TASK INPUT:
::::::::

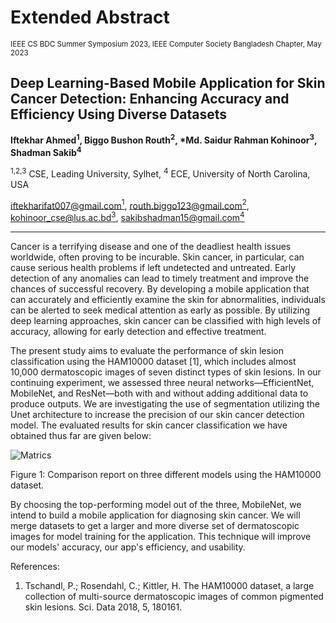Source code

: # Extended Abstract

<small>IEEE CS BDC Summer Symposium 2023, IEEE Computer Society Bangladesh Chapter, May 2023</small>

## **Deep Learning-Based Mobile Application for Skin Cancer Detection: Enhancing Accuracy and Efficiency Using Diverse Datasets**

<b>Iftekhar Ahmed<sup>1</sup>, Biggo Bushon Routh<sup>2</sup>, \*Md. Saidur Rahman Kohinoor<sup>3</sup>, Shadman Sakib<sup>4</sup></b>

<sup>1,2,3</sup> CSE, Leading University, Sylhet, <sup>4</sup> ECE, University of North Carolina, USA

[iftekharifat007@gmail.com](mailto:iftekharifat007@gmail.com1)[<sup>1</sup>](mailto:iftekharifat007@gmail.com1), [routh.biggo123@gmail.com](mailto:routh.biggo123@gmail.com2)[<sup>2</sup>](mailto:routh.biggo123@gmail.com2), [kohinoor_cse@lus.ac.bd](mailto:kohinoor_cse@lus.ac.bd3)[<sup>3</sup>](mailto:kohinoor_cse@lus.ac.bd3), [sakibshadman15@gmail.com](mailto:sakibshadman15@gmail.com4)[<sup>4</sup>](mailto:sakibshadman15@gmail.com4)

<hr>

Cancer is a terrifying disease and one of the deadliest health issues worldwide, often proving to be incurable. Skin cancer, in particular, can cause serious health problems if left undetected and untreated. Early detection of any anomalies can lead to timely treatment and improve the chances of successful recovery. By developing a mobile application that can accurately and efficiently examine the skin for abnormalities, individuals can be alerted to seek medical attention as early as possible. By utilizing deep learning approaches, skin cancer can be classified with high levels of accuracy, allowing for early detection and effective treatment.

The present study aims to evaluate the performance of skin lesion classification using the HAM10000 dataset [1], which includes almost 10,000 dermatoscopic images of seven distinct types of skin lesions. In our continuing experiment, we assessed three neural networks—EfficientNet, MobileNet, and ResNet—both with and without adding additional data to produce outputs. We are investigating the use of segmentation utilizing the Unet architecture to increase the precision of our skin cancer detection model. The evaluated results for skin cancer classification we have obtained thus far are given below:

![Matrics](/data/matrics.png)

Figure 1: Comparison report on three different models using the HAM10000 dataset.

By choosing the top-performing model out of the three, MobileNet, we intend to build a mobile application for diagnosing skin cancer. We will merge datasets to get a larger and more diverse set of dermatoscopic images for model training for the application. This technique will improve our models' accuracy, our app's efficiency, and usability.

References:

1. Tschandl, P.; Rosendahl, C.; Kittler, H. The HAM10000 dataset, a large collection of multi-source dermatoscopic images of common pigmented skin lesions. Sci. Data 2018, 5, 180161.
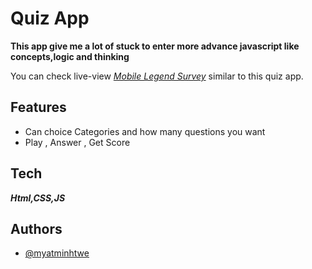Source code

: # Quiz App
**This app give me a lot of stuck to enter more advance javascript like concepts,logic and thinking**

You can check live-view *[Mobile Legend Survey](https://github.com/myatmh/Mobile-Legend-Survey)* similar to this quiz app.

## Features
- Can choice Categories and how many questions you want
- Play , Answer , Get Score

## Tech
***Html,CSS,JS***


## Authors
- [@myatminhtwe](https://www.github.com/myatmh)
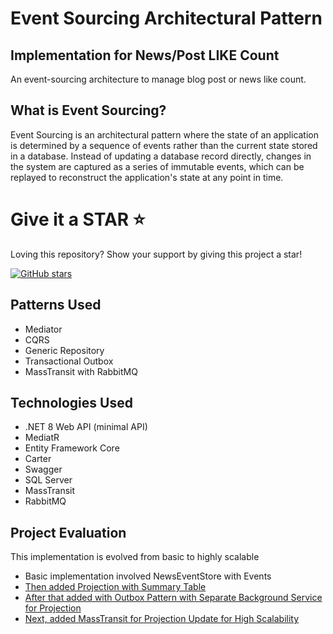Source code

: # Event Sourcing Architectural Pattern
## Implementation for News/Post LIKE Count
An event-sourcing architecture to manage blog post or news like count.

## What is Event Sourcing?
Event Sourcing is an architectural pattern where the state of an application is determined by a sequence of events rather than the current state stored in a database. Instead of updating a database record directly, changes in the system are captured as a series of immutable events, which can be replayed to reconstruct the application's state at any point in time.

# Give it a STAR :star:
Loving this repository? Show your support by giving this project a star!

[![GitHub stars](https://img.shields.io/github/stars/tilok369/post-like-count-event-sourcing-architecture.svg?style=social&label=Star)](https://github.com/tilok369/post-like-count-event-sourcing-architecture)


## Patterns Used
- Mediator
- CQRS
- Generic Repository
- Transactional Outbox
- MassTransit with RabbitMQ

## Technologies Used
- .NET 8 Web API (minimal API)
- MediatR
- Entity Framework Core
- Carter
- Swagger
- SQL Server
- MassTransit
- RabbitMQ

## Project Evaluation
This implementation is evolved from basic to highly scalable

- Basic implementation involved NewsEventStore with Events
- [Then added Projection with Summary Table](https://github.com/tilok369/post-like-count-event-sourcing-architecture/tree/summary-projection)
- [After that added with Outbox Pattern with Separate Background Service for Projection](https://github.com/tilok369/post-like-count-event-sourcing-architecture/tree/summary-projection-with-outbox)
- [Next, added MassTransit for Projection Update for High Scalability](https://github.com/tilok369/post-like-count-event-sourcing-architecture/tree/summary-projection-with-outbox-and-masstransit)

::::::::

INSTRUCTIONS FOR THE TASK: Exactly as written, restate the listing above with its pictures omitted.

TASK SOLUTION:
Source code

: # Extended Abstract

<small>IEEE CS BDC Summer Symposium 2023, IEEE Computer Society Bangladesh Chapter, May 2023</small>

## **Deep Learning-Based Mobile Application for Skin Cancer Detection: Enhancing Accuracy and Efficiency Using Diverse Datasets**

<b>Iftekhar Ahmed<sup>1</sup>, Biggo Bushon Routh<sup>2</sup>, \*Md. Saidur Rahman Kohinoor<sup>3</sup>, Shadman Sakib<sup>4</sup></b>

<sup>1,2,3</sup> CSE, Leading University, Sylhet, <sup>4</sup> ECE, University of North Carolina, USA

[iftekharifat007@gmail.com](mailto:iftekharifat007@gmail.com1)[<sup>1</sup>](mailto:iftekharifat007@gmail.com1), [routh.biggo123@gmail.com](mailto:routh.biggo123@gmail.com2)[<sup>2</sup>](mailto:routh.biggo123@gmail.com2), [kohinoor_cse@lus.ac.bd](mailto:kohinoor_cse@lus.ac.bd3)[<sup>3</sup>](mailto:kohinoor_cse@lus.ac.bd3), [sakibshadman15@gmail.com](mailto:sakibshadman15@gmail.com4)[<sup>4</sup>](mailto:sakibshadman15@gmail.com4)

<hr>

Cancer is a terrifying disease and one of the deadliest health issues worldwide, often proving to be incurable. Skin cancer, in particular, can cause serious health problems if left undetected and untreated. Early detection of any anomalies can lead to timely treatment and improve the chances of successful recovery. By developing a mobile application that can accurately and efficiently examine the skin for abnormalities, individuals can be alerted to seek medical attention as early as possible. By utilizing deep learning approaches, skin cancer can be classified with high levels of accuracy, allowing for early detection and effective treatment.

The present study aims to evaluate the performance of skin lesion classification using the HAM10000 dataset [1], which includes almost 10,000 dermatoscopic images of seven distinct types of skin lesions. In our continuing experiment, we assessed three neural networks—EfficientNet, MobileNet, and ResNet—both with and without adding additional data to produce outputs. We are investigating the use of segmentation utilizing the Unet architecture to increase the precision of our skin cancer detection model. The evaluated results for skin cancer classification we have obtained thus far are given below:

![Matrics](/data/matrics.png)

Figure 1: Comparison report on three different models using the HAM10000 dataset.

By choosing the top-performing model out of the three, MobileNet, we intend to build a mobile application for diagnosing skin cancer. We will merge datasets to get a larger and more diverse set of dermatoscopic images for model training for the application. This technique will improve our models' accuracy, our app's efficiency, and usability.

References:

1. Tschandl, P.; Rosendahl, C.; Kittler, H. The HAM10000 dataset, a large collection of multi-source dermatoscopic images of common pigmented skin lesions. Sci. Data 2018, 5, 180161.
Source code

: # Quiz App
**This app give me a lot of stuck to enter more advance javascript like concepts,logic and thinking**

You can check live-view *[Mobile Legend Survey](https://github.com/myatmh/Mobile-Legend-Survey)* similar to this quiz app.

## Features
- Can choice Categories and how many questions you want
- Play , Answer , Get Score

## Tech
***Html,CSS,JS***


## Authors
- [@myatminhtwe](https://www.github.com/myatmh)
Source code

: # Event Sourcing Architectural Pattern
## Implementation for News/Post LIKE Count
An event-sourcing architecture to manage blog post or news like count.

## What is Event Sourcing?
Event Sourcing is an architectural pattern where the state of an application is determined by a sequence of events rather than the current state stored in a database. Instead of updating a database record directly, changes in the system are captured as a series of immutable events, which can be replayed to reconstruct the application's state at any point in time.

# Give it a STAR :star:
Loving this repository? Show your support by giving this project a star!

[![GitHub stars](https://img.shields.io/github/stars/tilok369/post-like-count-event-sourcing-architecture.svg?style=social&label=Star)](https://github.com/tilok369/post-like-count-event-sourcing-architecture)


## Patterns Used
- Mediator
- CQRS
- Generic Repository
- Transactional Outbox
- MassTransit with RabbitMQ

## Technologies Used
- .NET 8 Web API (minimal API)
- MediatR
- Entity Framework Core
- Carter
- Swagger
- SQL Server
- MassTransit
- RabbitMQ

## Project Evaluation
This implementation is evolved from basic to highly scalable

- Basic implementation involved NewsEventStore with Events
- [Then added Projection with Summary Table](https://github.com/tilok369/post-like-count-event-sourcing-architecture/tree/summary-projection)
- [After that added with Outbox Pattern with Separate Background Service for Projection](https://github.com/tilok369/post-like-count-event-sourcing-architecture/tree/summary-projection-with-outbox)
- [Next, added MassTransit for Projection Update for High Scalability](https://github.com/tilok369/post-like-count-event-sourcing-architecture/tree/summary-projection-with-outbox-and-masstransit)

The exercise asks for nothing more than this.